─── Records provided ───

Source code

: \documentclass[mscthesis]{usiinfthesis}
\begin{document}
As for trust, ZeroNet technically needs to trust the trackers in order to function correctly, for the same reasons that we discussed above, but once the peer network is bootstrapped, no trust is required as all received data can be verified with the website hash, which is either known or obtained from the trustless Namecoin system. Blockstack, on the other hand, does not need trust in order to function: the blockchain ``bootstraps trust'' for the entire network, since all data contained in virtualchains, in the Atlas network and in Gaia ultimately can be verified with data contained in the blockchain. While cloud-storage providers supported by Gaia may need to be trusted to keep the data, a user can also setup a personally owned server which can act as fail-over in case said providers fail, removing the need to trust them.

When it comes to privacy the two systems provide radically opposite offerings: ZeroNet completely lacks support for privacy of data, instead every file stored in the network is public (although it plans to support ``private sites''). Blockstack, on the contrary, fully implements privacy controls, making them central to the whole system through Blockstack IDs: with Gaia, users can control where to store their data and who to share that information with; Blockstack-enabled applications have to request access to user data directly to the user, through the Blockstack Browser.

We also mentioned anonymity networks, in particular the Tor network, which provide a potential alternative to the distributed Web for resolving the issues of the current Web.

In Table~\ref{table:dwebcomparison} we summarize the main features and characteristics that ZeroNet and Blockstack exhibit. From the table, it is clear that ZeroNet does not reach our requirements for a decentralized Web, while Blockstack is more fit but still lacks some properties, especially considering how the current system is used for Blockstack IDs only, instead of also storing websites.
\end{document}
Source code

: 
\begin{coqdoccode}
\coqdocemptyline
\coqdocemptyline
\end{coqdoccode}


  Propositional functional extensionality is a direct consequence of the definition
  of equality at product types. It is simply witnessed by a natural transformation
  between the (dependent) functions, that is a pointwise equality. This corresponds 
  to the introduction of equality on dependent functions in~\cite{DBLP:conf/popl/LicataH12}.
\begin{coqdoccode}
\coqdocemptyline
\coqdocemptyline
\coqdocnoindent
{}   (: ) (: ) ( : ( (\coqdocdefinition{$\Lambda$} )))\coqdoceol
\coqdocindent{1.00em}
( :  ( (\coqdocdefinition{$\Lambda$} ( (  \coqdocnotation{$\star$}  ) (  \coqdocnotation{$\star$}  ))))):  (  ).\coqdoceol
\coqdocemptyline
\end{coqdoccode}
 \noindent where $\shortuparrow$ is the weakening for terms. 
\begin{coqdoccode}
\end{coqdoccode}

───

What this task involves> Search the data above for the word "coqdoceol" and show every line that has it.

Written reply>
{}   (: ) (: ) ( : ( (\coqdocdefinition{$\Lambda$} )))\coqdoceol
( :  ( (\coqdocdefinition{$\Lambda$} ( (  \coqdocnotation{$\star$}  ) (  \coqdocnotation{$\star$}  ))))):  (  ).\coqdoceol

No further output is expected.